Could you repeat word for word only the lines from the one containing "The team consists" to the last line of the data below?
#####
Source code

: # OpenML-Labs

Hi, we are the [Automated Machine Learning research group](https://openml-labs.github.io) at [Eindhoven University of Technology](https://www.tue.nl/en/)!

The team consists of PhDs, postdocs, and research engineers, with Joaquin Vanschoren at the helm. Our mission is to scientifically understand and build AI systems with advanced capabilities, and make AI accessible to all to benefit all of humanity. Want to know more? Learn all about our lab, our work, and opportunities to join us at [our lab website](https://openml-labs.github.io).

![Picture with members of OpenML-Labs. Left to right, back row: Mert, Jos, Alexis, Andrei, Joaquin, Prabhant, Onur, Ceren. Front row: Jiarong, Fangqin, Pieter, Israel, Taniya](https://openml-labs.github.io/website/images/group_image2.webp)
#####
## Worked solution
The team consists of PhDs, postdocs, and research engineers, with Joaquin Vanschoren at the helm. Our mission is to scientifically understand and build AI systems with advanced capabilities, and make AI accessible to all to benefit all of humanity. Want to know more? Learn all about our lab, our work, and opportunities to join us at [our lab website](https://openml-labs.github.io).

![Picture with members of OpenML-Labs. Left to right, back row: Mert, Jos, Alexis, Andrei, Joaquin, Prabhant, Onur, Ceren. Front row: Jiarong, Fangqin, Pieter, Israel, Taniya](https://openml-labs.github.io/website/images/group_image2.webp)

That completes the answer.